# [What the task requires]
Every line from the one with "- **Design Decision**: Use AWS" to the one with "- **Design Decision**: Store", including those two, is to be copied exactly; all other lines of the entries below are left out.
Information section start
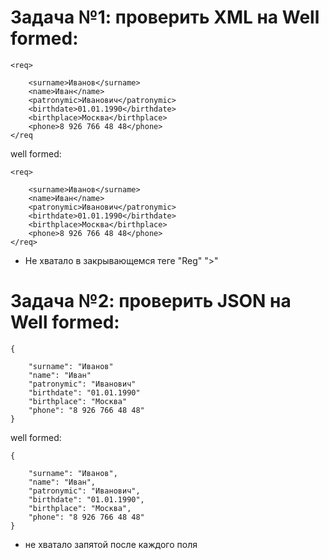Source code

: # Задача №1: проверить XML на Well formed:

```
<req>

    <surname>Иванов</surname>
    <name>Иван</name>
    <patronymic>Иванович</patronymic>
    <birthdate>01.01.1990</birthdate>
    <birthplace>Москва</birthplace>
    <phone>8 926 766 48 48</phone>
</req
```
well formed:
```
<req>

    <surname>Иванов</surname>
    <name>Иван</name>
    <patronymic>Иванович</patronymic>
    <birthdate>01.01.1990</birthdate>
    <birthplace>Москва</birthplace>
    <phone>8 926 766 48 48</phone>
</req>
```
- Не хватало в закрывающемся теге "Reg" ">"

# Задача №2: проверить JSON на Well formed:

```
{

    "surname": "Иванов"
    "name": "Иван"
    "patronymic": "Иванович"
    "birthdate": "01.01.1990"
    "birthplace": "Москва"
    "phone": "8 926 766 48 48"
}
```
well formed:

```
{

	"surname": "Иванов",
	"name": "Иван",
	"patronymic": "Иванович",
	"birthdate": "01.01.1990",
	"birthplace": "Москва",
	"phone": "8 926 766 48 48"
}
```
- не хватало запятой после каждого поля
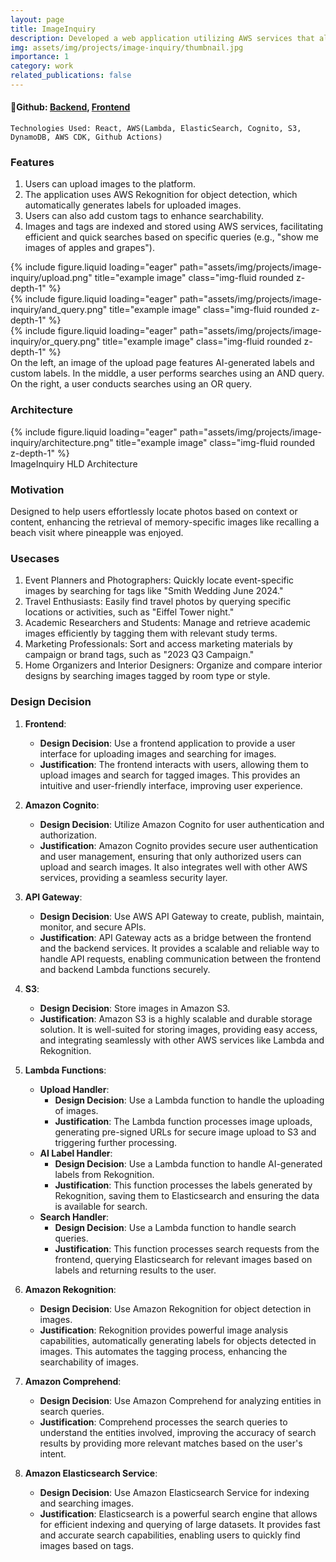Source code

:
 ```yaml
---
layout: page
title: ImageInquiry
description: Developed a web application utilizing AWS services that allows users to upload images, automatically generate AI-based tags, and add custom tags for efficient image searching.
img: assets/img/projects/image-inquiry/thumbnail.jpg
importance: 1
category: work
related_publications: false
---
```


#### 🔗Github: [Backend](https://github.com/deepjyotk/lf1-image-indexing), [Frontend](https://github.com/deepjyotk/image-inquiry-react-app)

    Technologies Used: React, AWS(Lambda, ElasticSearch, Cognito, S3, DynamoDB, AWS CDK, Github Actions)

### Features

1. Users can upload images to the platform.
2. The application uses AWS Rekognition for object detection, which automatically generates labels for uploaded images.
3. Users can also add custom tags to enhance searchability.
4. Images and tags are indexed and stored using AWS services, facilitating efficient and quick searches based on specific queries (e.g., "show me images of apples and grapes").
<div class="row">
    <div class="col-sm mt-3 mt-md-0">
        {% include figure.liquid loading="eager" path="assets/img/projects/image-inquiry/upload.png" title="example image" class="img-fluid rounded z-depth-1" %}
    </div>
    <div class="col-sm mt-3 mt-md-0">
        {% include figure.liquid loading="eager" path="assets/img/projects/image-inquiry/and_query.png" title="example image" class="img-fluid rounded z-depth-1" %}
    </div>
    <div class="col-sm mt-3 mt-md-0">
        {% include figure.liquid loading="eager" path="assets/img/projects/image-inquiry/or_query.png" title="example image" class="img-fluid rounded z-depth-1" %}
    </div>
</div>
<div class="caption">
   On the left, an image of the upload page features AI-generated labels and custom labels. In the middle, a user performs searches using an AND query. On the right, a user conducts searches using an OR query.
</div>

### Architecture

<div class="row">
    <div class="col-sm mt-3 mt-md-0">
        {% include figure.liquid loading="eager" path="assets/img/projects/image-inquiry/architecture.png" title="example image" class="img-fluid rounded z-depth-1" %}
    </div>
</div>
<div class="caption">
    ImageInquiry HLD Architecture
</div>

### Motivation

Designed to help users effortlessly locate photos based on context or content, enhancing the retrieval of memory-specific images like recalling a beach visit where pineapple was enjoyed.

### Usecases

1. Event Planners and Photographers: Quickly locate event-specific images by searching for tags like "Smith Wedding June 2024."
2. Travel Enthusiasts: Easily find travel photos by querying specific locations or activities, such as "Eiffel Tower night."
3. Academic Researchers and Students: Manage and retrieve academic images efficiently by tagging them with relevant study terms.
4. Marketing Professionals: Sort and access marketing materials by campaign or brand tags, such as "2023 Q3 Campaign."
5. Home Organizers and Interior Designers: Organize and compare interior designs by searching images tagged by room type or style.

### Design Decision

1. **Frontend**:

   - **Design Decision**: Use a frontend application to provide a user interface for uploading images and searching for images.
   - **Justification**: The frontend interacts with users, allowing them to upload images and search for tagged images. This provides an intuitive and user-friendly interface, improving user experience.

2. **Amazon Cognito**:

   - **Design Decision**: Utilize Amazon Cognito for user authentication and authorization.
   - **Justification**: Amazon Cognito provides secure user authentication and user management, ensuring that only authorized users can upload and search images. It also integrates well with other AWS services, providing a seamless security layer.

3. **API Gateway**:

   - **Design Decision**: Use AWS API Gateway to create, publish, maintain, monitor, and secure APIs.
   - **Justification**: API Gateway acts as a bridge between the frontend and the backend services. It provides a scalable and reliable way to handle API requests, enabling communication between the frontend and backend Lambda functions securely.

4. **S3**:

   - **Design Decision**: Store images in Amazon S3.
   - **Justification**: Amazon S3 is a highly scalable and durable storage solution. It is well-suited for storing images, providing easy access, and integrating seamlessly with other AWS services like Lambda and Rekognition.

5. **Lambda Functions**:

   - **Upload Handler**:
     - **Design Decision**: Use a Lambda function to handle the uploading of images.
     - **Justification**: The Lambda function processes image uploads, generating pre-signed URLs for secure image upload to S3 and triggering further processing.
   - **AI Label Handler**:
     - **Design Decision**: Use a Lambda function to handle AI-generated labels from Rekognition.
     - **Justification**: This function processes the labels generated by Rekognition, saving them to Elasticsearch and ensuring the data is available for search.
   - **Search Handler**:
     - **Design Decision**: Use a Lambda function to handle search queries.
     - **Justification**: This function processes search requests from the frontend, querying Elasticsearch for relevant images based on labels and returning results to the user.

6. **Amazon Rekognition**:

   - **Design Decision**: Use Amazon Rekognition for object detection in images.
   - **Justification**: Rekognition provides powerful image analysis capabilities, automatically generating labels for objects detected in images. This automates the tagging process, enhancing the searchability of images.

7. **Amazon Comprehend**:

   - **Design Decision**: Use Amazon Comprehend for analyzing entities in search queries.
   - **Justification**: Comprehend processes the search queries to understand the entities involved, improving the accuracy of search results by providing more relevant matches based on the user's intent.

8. **Amazon Elasticsearch Service**:
   - **Design Decision**: Use Amazon Elasticsearch Service for indexing and searching images.
   - **Justification**: Elasticsearch is a powerful search engine that allows for efficient indexing and querying of large datasets. It provides fast and accurate search capabilities, enabling users to quickly find images based on tags.
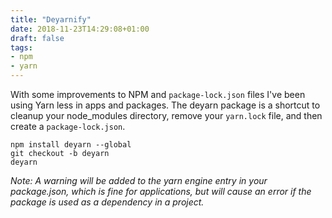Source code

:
 ```yaml
---
title: "Deyarnify"
date: 2018-11-23T14:29:08+01:00
draft: false
tags:
- npm
- yarn
---
```


With some improvements to NPM and `package-lock.json` files I've been using Yarn
less in apps and packages. The deyarn package is a shortcut to cleanup your
node_modules directory, remove your `yarn.lock` file, and then create a `package-lock.json`.

```
npm install deyarn --global
git checkout -b deyarn
deyarn
```

*Note: A warning will be added to the yarn engine entry in your package.json,
which is fine for applications, but will cause an error if the package is used
as a dependency in a project.*
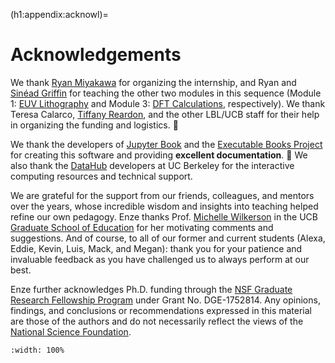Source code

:(h1:appendix:acknowl)=
# Acknowledgements

We thank [Ryan Miyakawa](https://www2.lbl.gov/msd/people/investigators/miyakawa_investigator.html) for organizing the internship, and Ryan and [Sinéad Griffin](https://www2.lbl.gov/msd/people/investigators/griffin_investigator.html) for teaching the other two modules in this sequence (Module 1: [EUV Lithography](https://en.wikipedia.org/wiki/Extreme_ultraviolet_lithography) and Module 3: [DFT Calculations](https://en.wikipedia.org/wiki/Density_functional_theory), respectively).
We thank Teresa Calarco, [Tiffany Reardon](https://engineering.berkeley.edu/popup/tiffany-reardon/), and the other LBL/UCB staff for their help in organizing the funding and logistics. 🙇‍

We thank the developers of [Jupyter Book](https://jupyterbook.org/intro.html) and the [Executable Books Project](https://executablebooks.org/en/latest/index.html) for creating this software and providing **excellent documentation**. 🙏
We also thank the [DataHub](https://datahub.berkeley.edu/) developers at UC Berkeley for the interactive computing resources and technical support.

We are grateful for the support from our friends, colleagues, and mentors over the years, whose incredible wisdom and insights into teaching helped refine our own pedagogy.
Enze thanks Prof. [Michelle Wilkerson](https://gse.berkeley.edu/michelle-h-wilkerson) in the UCB [Graduate School of Education](https://gse.berkeley.edu/) for her motivating comments and suggestions.
And of course, to all of our former and current students (Alexa, Eddie, Kevin, Luis, Mack, and Megan): thank you for your patience and invaluable feedback as you have challenged us to always perform at our best.

Enze further acknowledges Ph.D. funding through the [NSF Graduate Research Fellowship Program](https://www.nsfgrfp.org/) under Grant No. DGE-1752814.
Any opinions, findings, and conclusions or recommendations expressed in this material are those of the authors and do not necessarily reflect the views of the [National Science Foundation](https://www.nsf.gov/).


```{image} ../assets/fig/appendix/acknowl.png
:width: 100%
```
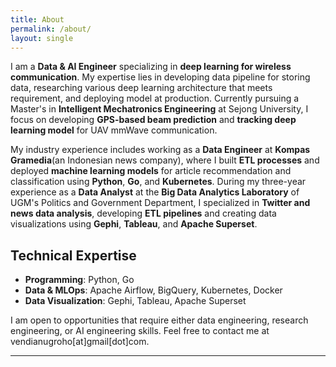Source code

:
 ```yaml
---
title: About
permalink: /about/
layout: single
---
```


I am a **Data & AI Engineer** specializing in **deep learning for wireless communication**. My expertise lies in developing data pipeline for storing data, researching various deep learning architecture that meets requirement, and deploying model at production. Currently pursuing a Master's in **Intelligent Mechatronics Engineering** at Sejong University, I focus on developing **GPS-based beam prediction** and **tracking deep learning model** for UAV mmWave communication.

My industry experience includes working as a **Data Engineer** at **Kompas Gramedia**(an Indonesian news company), where I built **ETL processes** and deployed **machine learning models** for article recommendation and classification using **Python**, **Go**, and **Kubernetes**. During my three-year experience as a **Data Analyst** at the **Big Data Analytics Laboratory** of UGM's Politics and Government Department, I specialized in **Twitter and news data analysis**, developing **ETL pipelines** and creating data visualizations using **Gephi**, **Tableau**, and **Apache Superset**.

## Technical Expertise
- **Programming**: Python, Go
- **Data & MLOps**: Apache Airflow, BigQuery, Kubernetes, Docker
- **Data Visualization**: Gephi, Tableau, Apache Superset

I am open to opportunities that require either data engineering, research engineering, or AI engineering skills. Feel free to contact me at vendianugroho[at]gmail[dot]com.

---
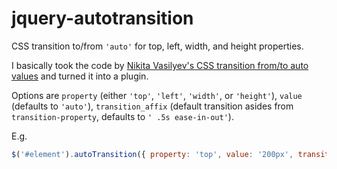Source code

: # jquery-autotransition
CSS transition to/from `'auto'` for top, left, width, and height properties.

I basically took the code by  [Nikita Vasilyev's CSS transition from/to auto values](http://n12v.com/css-transition-to-from-auto/) and turned it into a plugin.

Options are `property` (either `'top'`, `'left'`, `'width'`, or `'height'`), `value` (defaults to `'auto'`), `transition_affix` (default transition asides from `transition-property`, defaults to `' .5s ease-in-out'`).

E.g.

```JavaScript
$('#element').autoTransition({ property: 'top', value: '200px', transition_affix: ' .2s ease-out', callback: function(){ } });
```

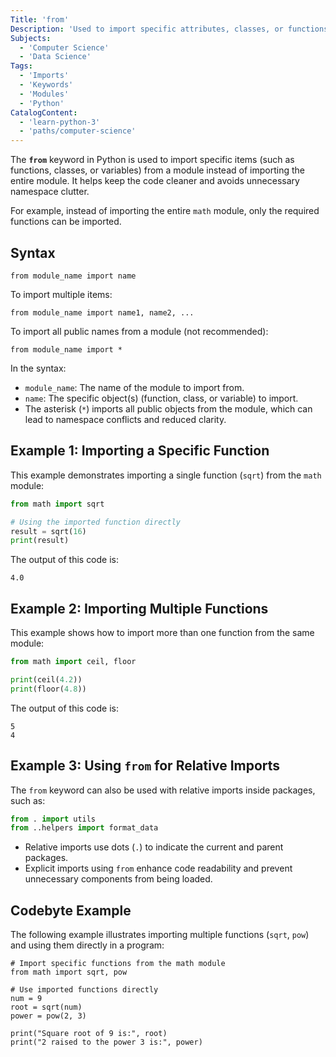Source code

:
 ```yaml
---
Title: 'from'
Description: 'Used to import specific attributes, classes, or functions from a Python module.'
Subjects:
  - 'Computer Science'
  - 'Data Science'
Tags:
  - 'Imports'
  - 'Keywords'
  - 'Modules'
  - 'Python'
CatalogContent:
  - 'learn-python-3'
  - 'paths/computer-science'
---
```


The **`from`** keyword in Python is used to import specific items (such as functions, classes, or variables) from a module instead of importing the entire module. It helps keep the code cleaner and avoids unnecessary namespace clutter.

For example, instead of importing the entire `math` module, only the required functions can be imported.

## Syntax

```pseudo
from module_name import name
```

To import multiple items:

```pseudo
from module_name import name1, name2, ...
```

To import all public names from a module (not recommended):

```pseudo
from module_name import *
```

In the syntax:

- `module_name`: The name of the module to import from.
- `name`: The specific object(s) (function, class, or variable) to import.
- The asterisk (`*`) imports all public objects from the module, which can lead to namespace conflicts and reduced clarity.

## Example 1: Importing a Specific Function

This example demonstrates importing a single function (`sqrt`) from the `math` module:

```py
from math import sqrt

# Using the imported function directly
result = sqrt(16)
print(result)
```

The output of this code is:

```shell
4.0
```

## Example 2: Importing Multiple Functions

This example shows how to import more than one function from the same module:

```py
from math import ceil, floor

print(ceil(4.2))
print(floor(4.8))
```

The output of this code is:

```shell
5
4
```

## Example 3: Using `from` for Relative Imports

The `from` keyword can also be used with relative imports inside packages, such as:

```py
from . import utils
from ..helpers import format_data
```

- Relative imports use dots (`.`) to indicate the current and parent packages.
- Explicit imports using `from` enhance code readability and prevent unnecessary components from being loaded.

## Codebyte Example

The following example illustrates importing multiple functions (`sqrt`, `pow`) and using them directly in a program:

```codebyte/python
# Import specific functions from the math module
from math import sqrt, pow

# Use imported functions directly
num = 9
root = sqrt(num)
power = pow(2, 3)

print("Square root of 9 is:", root)
print("2 raised to the power 3 is:", power)
```
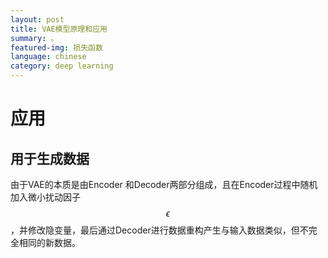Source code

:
 ```yaml
---
layout: post
title: VAE模型原理和应用
summary: 。
featured-img: 损失函数
language: chinese 
category: deep learning
---
```


# 应用
## 用于生成数据
由于VAE的本质是由Encoder 和Decoder两部分组成，且在Encoder过程中随机加入微小扰动因子$$\epsilon$$，并修改隐变量，最后通过Decoder进行数据重构产生与输入数据类似，但不完全相同的新数据。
Information section end
# [Written solution]
   - **Design Decision**: Use AWS API Gateway to create, publish, maintain, monitor, and secure APIs.
   - **Justification**: API Gateway acts as a bridge between the frontend and the backend services. It provides a scalable and reliable way to handle API requests, enabling communication between the frontend and backend Lambda functions securely.

4. **S3**:

   - **Design Decision**: Store images in Amazon S3.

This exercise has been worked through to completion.